O bandido tinha uma casa de praia no Cabo de Santo Agostinho. A vizinhança demorou pra abrir o bico. Na noite do acontecido, vizinhos confessaram ouvir gritos, além do choro das crianças. (O delegado hesita. Pede uma água. Encara a câmera. Close-up em seu rosto). Alguém disse ter visto uma Sombra Encurvada. Isso. Desse jeito mesmo: encurvada, era uma Sombra que ficou zanzando pra lá e pra cá pela casa, pelas ruas, dedos longos, pontudos.
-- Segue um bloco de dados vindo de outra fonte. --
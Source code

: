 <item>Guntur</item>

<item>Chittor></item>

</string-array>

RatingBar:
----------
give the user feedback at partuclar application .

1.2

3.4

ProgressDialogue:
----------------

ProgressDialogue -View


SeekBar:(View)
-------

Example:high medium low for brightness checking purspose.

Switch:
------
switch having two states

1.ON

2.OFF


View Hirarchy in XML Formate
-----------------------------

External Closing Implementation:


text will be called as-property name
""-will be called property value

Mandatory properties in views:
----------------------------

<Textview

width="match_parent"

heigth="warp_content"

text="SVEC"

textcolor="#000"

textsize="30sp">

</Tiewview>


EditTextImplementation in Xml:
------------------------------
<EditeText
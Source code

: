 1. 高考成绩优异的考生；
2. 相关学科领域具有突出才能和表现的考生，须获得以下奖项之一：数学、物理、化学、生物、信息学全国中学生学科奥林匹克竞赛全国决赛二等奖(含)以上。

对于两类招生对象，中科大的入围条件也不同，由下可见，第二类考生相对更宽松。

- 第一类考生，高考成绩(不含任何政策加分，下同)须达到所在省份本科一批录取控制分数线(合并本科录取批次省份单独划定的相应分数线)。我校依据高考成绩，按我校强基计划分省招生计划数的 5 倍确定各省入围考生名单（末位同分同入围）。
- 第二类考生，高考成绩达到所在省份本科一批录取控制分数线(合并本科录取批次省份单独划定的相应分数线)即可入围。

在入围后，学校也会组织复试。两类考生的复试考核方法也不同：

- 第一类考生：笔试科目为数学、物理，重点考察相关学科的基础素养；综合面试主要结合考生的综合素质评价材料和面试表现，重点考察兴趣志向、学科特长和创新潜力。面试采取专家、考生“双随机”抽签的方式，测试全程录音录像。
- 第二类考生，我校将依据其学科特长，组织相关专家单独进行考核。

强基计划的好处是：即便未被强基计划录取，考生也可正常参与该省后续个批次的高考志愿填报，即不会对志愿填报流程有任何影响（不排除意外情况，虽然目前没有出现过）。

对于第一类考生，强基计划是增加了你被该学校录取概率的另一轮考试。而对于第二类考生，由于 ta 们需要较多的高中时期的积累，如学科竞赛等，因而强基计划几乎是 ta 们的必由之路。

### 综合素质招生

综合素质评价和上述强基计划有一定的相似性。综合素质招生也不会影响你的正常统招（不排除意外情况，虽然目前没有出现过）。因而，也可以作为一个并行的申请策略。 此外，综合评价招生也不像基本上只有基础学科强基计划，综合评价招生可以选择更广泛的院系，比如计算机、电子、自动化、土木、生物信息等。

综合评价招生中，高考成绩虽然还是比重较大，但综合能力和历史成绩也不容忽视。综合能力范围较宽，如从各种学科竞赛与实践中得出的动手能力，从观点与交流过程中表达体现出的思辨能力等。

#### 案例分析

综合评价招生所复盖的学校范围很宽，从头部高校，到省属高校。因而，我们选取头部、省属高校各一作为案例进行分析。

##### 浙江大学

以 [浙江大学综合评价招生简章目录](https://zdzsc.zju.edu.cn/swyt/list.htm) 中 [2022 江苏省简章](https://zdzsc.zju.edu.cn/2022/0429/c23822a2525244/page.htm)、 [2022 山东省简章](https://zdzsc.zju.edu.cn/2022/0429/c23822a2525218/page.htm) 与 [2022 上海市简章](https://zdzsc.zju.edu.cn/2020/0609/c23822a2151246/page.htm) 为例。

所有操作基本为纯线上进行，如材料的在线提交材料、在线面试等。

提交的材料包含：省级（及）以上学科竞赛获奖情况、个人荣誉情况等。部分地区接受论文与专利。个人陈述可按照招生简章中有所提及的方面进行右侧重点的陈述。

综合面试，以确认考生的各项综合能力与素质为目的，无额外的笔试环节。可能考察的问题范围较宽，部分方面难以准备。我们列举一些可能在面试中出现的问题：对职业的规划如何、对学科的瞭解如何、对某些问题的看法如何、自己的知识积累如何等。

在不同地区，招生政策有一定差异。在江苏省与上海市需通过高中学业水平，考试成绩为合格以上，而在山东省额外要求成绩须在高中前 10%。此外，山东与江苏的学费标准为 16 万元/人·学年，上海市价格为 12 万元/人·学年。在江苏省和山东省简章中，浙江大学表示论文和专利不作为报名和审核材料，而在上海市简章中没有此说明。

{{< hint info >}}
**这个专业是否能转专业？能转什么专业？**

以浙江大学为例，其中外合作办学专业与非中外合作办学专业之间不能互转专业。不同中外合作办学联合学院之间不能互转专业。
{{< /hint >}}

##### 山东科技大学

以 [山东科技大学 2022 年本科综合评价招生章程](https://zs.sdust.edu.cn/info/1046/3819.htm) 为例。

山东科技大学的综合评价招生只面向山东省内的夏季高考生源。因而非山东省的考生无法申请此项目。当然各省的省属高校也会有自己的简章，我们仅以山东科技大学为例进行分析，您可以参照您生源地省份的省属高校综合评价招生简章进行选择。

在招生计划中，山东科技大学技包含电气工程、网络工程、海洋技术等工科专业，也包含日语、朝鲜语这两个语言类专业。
O Cabo tava aterrorizado.
Foi essa a cena que a polícia encontrou quando invadiu a residência de Zé Alminha: as crianças sem cabeça. A mulher sem cabeça. Só os cadáver vazando. Sangue por toda casa. Sem arma do crime. As cabeça sumidas até hoje. Hein? Positivo. Nunca se encontrou cabeça. Até hoje.
No centro da sala, ele tava ajoelhado.
Zé Alminha ajoelhado e gritando.
Segurava a própria cabeça com as mãos e dizia: ai ai ai ela vai cair, ela vai, basta só eu soltar.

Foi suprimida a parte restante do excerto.